Problem description: the static TermsEnum.EMPTY initialises to an implementation of BaseTermsEnum. TermsEnum is a superclass of BaseTermsEnum, so there is a clear dependency between these classes. If a subclass of BaseTermsEnum is initialising it may grab the lock on BaseTermsEnum, and prevent TermsEnum from initialising. E.g.

"main" #3 [8963] prio=5 os_prio=31 cpu=30.57ms elapsed=2.19s tid=0x0000000123815a00 nid=8963 in Object.wait()  [0x000000016b24e000]
   java.lang.Thread.State: RUNNABLE
	at TermsEnumClinitHang.main(TermsEnumClinitHang.java:22)
	- waiting on the Class initialization monitor for org.apache.lucene.index.TermsEnum

"TEST_THREAD" #25 [27395] prio=5 os_prio=31 cpu=1.54ms elapsed=2.17s tid=0x000000012382e800 nid=27395 in Object.wait()  [0x000000016d632000]
   java.lang.Thread.State: RUNNABLE
	at org.apache.lucene.index.TermsEnum.<clinit>(TermsEnum.java:199)
	- waiting on the Class initialization monitor for org.apache.lucene.index.BaseTermsEnum
	at TermsEnumClinitHang$1.run(TermsEnumClinitHang.java:15)
...

fixes #15317

@github-actions
Copy link
Contributor

github-actions bot commented Oct 9, 2025

This PR does not have an entry in lucene/CHANGES.txt. Consider adding one. If the PR doesn't need a changelog entry, then add the skip-changelog label to it and you will stop receiving this reminder on future updates to the PR.

@github-actions github-actions bot added this to the 10.4.0 milestone Oct 9, 2025
Copy link
Contributor

@dweiss dweiss left a comment

Choose a reason for hiding this comment

The reason will be displayed to describe this comment to others. Learn more.

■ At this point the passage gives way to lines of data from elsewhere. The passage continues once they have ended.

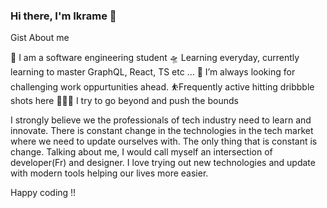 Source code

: ### Hi there, I'm Ikrame 👋

Gist About me

🎤 I am a software engineering student 
🛸 Learning everyday, currently learning to master GraphQL, React, TS etc ...
🌋 I’m always looking for challenging work oppurtunities ahead.
⛹️‍Frequently active hitting dribbble shots here
🧗🏾‍♀️ I try to go beyond and push the bounds


I strongly believe we the professionals of tech industry need to learn and innovate.
There is constant change in the technologies in the tech market where we need to update ourselves with. The only thing that is constant is change. Talking about me, I would call myself an intersection of developer(Fr) and designer. I love trying out new technologies and update with modern tools helping our lives more easier.

Happy coding !!
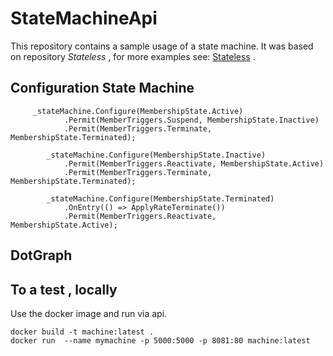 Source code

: #   StateMachineApi

This repository contains a sample usage of a state machine. It was based on repository *Stateless* , for more examples see: [Stateless](https://github.com/dotnet-state-machine/stateless) .

## Configuration State Machine

         _stateMachine.Configure(MembershipState.Active)
                .Permit(MemberTriggers.Suspend, MembershipState.Inactive)
                .Permit(MemberTriggers.Terminate, MembershipState.Terminated);

            _stateMachine.Configure(MembershipState.Inactive)
                .Permit(MemberTriggers.Reactivate, MembershipState.Active)
                .Permit(MemberTriggers.Terminate, MembershipState.Terminated);

            _stateMachine.Configure(MembershipState.Terminated)
                .OnEntry(() => ApplyRateTerminate())
                .Permit(MemberTriggers.Reactivate, MembershipState.Active);
                
## DotGraph                    



## To a test , locally

Use the docker image and run via api. 

    docker build -t machine:latest .
    docker run  --name mymachine -p 5000:5000 -p 8081:80 machine:latest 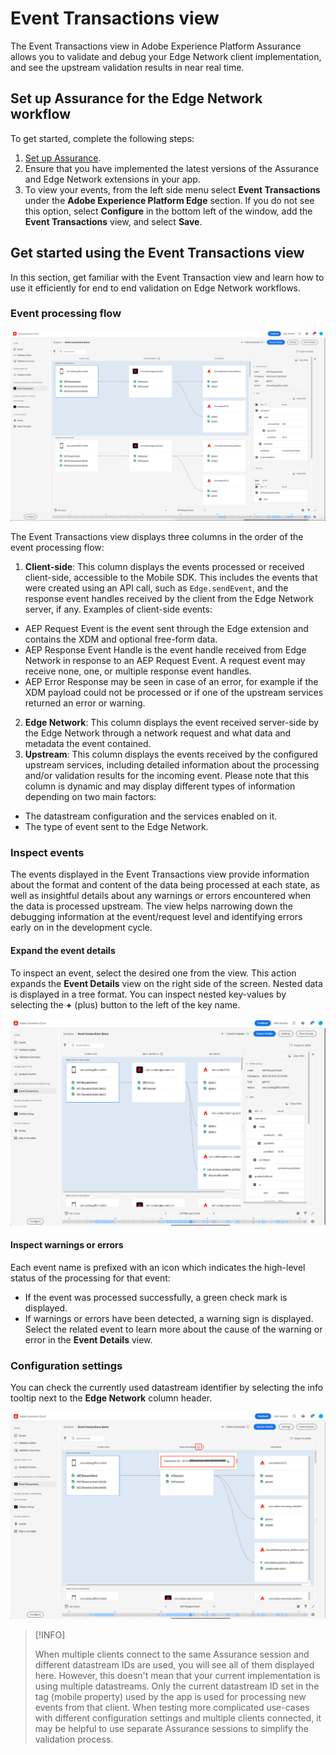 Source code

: # Event Transactions view

The Event Transactions view in Adobe Experience Platform Assurance allows you to validate and debug your Edge Network client implementation, and see the upstream validation results in near real time.

## Set up Assurance for the Edge Network workflow

To get started, complete the following steps:

1. [Set up Assurance](../set-up.md).
2. Ensure that you have implemented the latest versions of the Assurance and Edge Network extensions in your app.
3. To view your events, from the left side menu select **Event Transactions** under the **Adobe Experience Platform Edge** section.
  If you do not see this option, select **Configure** in the bottom left of the window, add the **Event Transactions** view, and select **Save**.

## Get started using the Event Transactions view

In this section, get familiar with the Event Transaction view and learn how to use it efficiently for end to end validation on Edge Network workflows.

### Event processing flow

![Event transactions view](./images/event-transactions/event-transactions-view.png)

The Event Transactions view displays three columns in the order of the event processing flow:

1. **Client-side**: This column displays the events processed or received client-side, accessible to the Mobile SDK. This includes the events that were created using an API call, such as `Edge.sendEvent`, and the response event handles received by the client from the Edge Network server, if any. Examples of client-side events:
  - AEP Request Event is the event sent through the Edge extension and contains the XDM and optional free-form data.
  - AEP Response Event Handle is the event handle received from Edge Network in response to an AEP Request Event. A request event may receive none, one, or multiple response event handles.
  - AEP Error Response may be seen in case of an error, for example if the XDM payload could not be processed or if one of the upstream services returned an error or warning.
2. **Edge Network**: This column displays the event received server-side by the Edge Network through a network request and what data and metadata the event contained.
3. **Upstream**: This column displays the events received by the configured upstream services, including detailed information about the processing and/or validation results for the incoming event.
Please note that this column is dynamic and may display different types of information depending on two main factors:
  - The datastream configuration and the services enabled on it.
  - The type of event sent to the Edge Network.

### Inspect events

The events displayed in the Event Transactions view provide information about the format and content of the data being processed at each state, as well as insightful details about any warnings or errors encountered when the data is processed upstream. The view helps narrowing down the debugging information at the event/request level and identifying errors early on in the development cycle.

#### Expand the event details

To inspect an event, select the desired one from the view. This action expands the **Event Details** view on the right side of the screen.
Nested data is displayed in a tree format. You can inspect nested key-values by selecting the **+** (plus) button to the left of the key name.

![Event details](./images/event-transactions/event-details.png)

#### Inspect warnings or errors

Each event name is prefixed with an icon which indicates the high-level status of the processing for that event:

* If the event was processed successfully, a green check mark is displayed.
* If warnings or errors have been detected, a warning sign is displayed. Select the related event to learn more about the cause of the warning or error in the **Event Details** view.

### Configuration settings

You can check the currently used datastream identifier by selecting the info tooltip next to the **Edge Network** column header.

![Show the datastream ID](./images/event-transactions/show-datastream-id.png)

>[!INFO]
>
>When multiple clients connect to the same Assurance session and different datastream IDs are used, you will see all of them displayed here. However, this doesn't mean that your current implementation is using multiple datastreams. Only the current datastream ID set in the tag (mobile property) used by the app is used for processing new events from that client. When testing more complicated use-cases with different configuration settings and multiple clients connected, it may be helpful to use separate Assurance sessions to simplify the validation process.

Ugh. Vicious. I liked the static before-everything initializer that you mentioned - this was explicit and could be documented appropriately as to why it's there. This solution is also fine although I'm a bit worried that, over time, somebody (or some-ai-thing) may have an idea to refactor it back to remove duplicated code...

Copy link
Member

@rmuir rmuir left a comment

Choose a reason for hiding this comment

The reason will be displayed to describe this comment to others. Learn more.

+1 for this fix.

I think there's a possible static detector for this: https://errorprone.info/bugpattern/ClassInitializationDeadlock

Unfortunately the lint is disabled right now, will take a look into it separately and see if we can turn it on / fix others.

@ChrisHegarty
Copy link
Contributor Author

ChrisHegarty commented Oct 9, 2025

This solution is also fine although I'm a bit worried that, over time, somebody (or some-ai-thing) may have an idea to refactor it back to remove duplicated code.

A manual test can detect this trivially, but it needs to run independently so that it can effectively control the order of which classes get loaded, so is not really suited to our testing infrastructure. I think the static detector that Robert mentioned above is the way to prevent these things creeping back in.

@dweiss
Copy link
Contributor

dweiss commented Oct 9, 2025

What I meant was this -

  static {
    try {
      MethodHandles.lookup().ensureInitialized(TermsEnum.class);
    } catch (IllegalAccessException e) {
      throw new RuntimeException(e);
    }
  }

but maybe it's too much voodoo.

@ChrisHegarty
Copy link
Contributor Author

but maybe it's too much voodoo.

Yeah, I consider it too much voodoo to add in our source base, given that the source code change is so trivial.

I add a comment in the code which notes to not refactor this class in such a way that can break things. This should be enough until we get the static analysis.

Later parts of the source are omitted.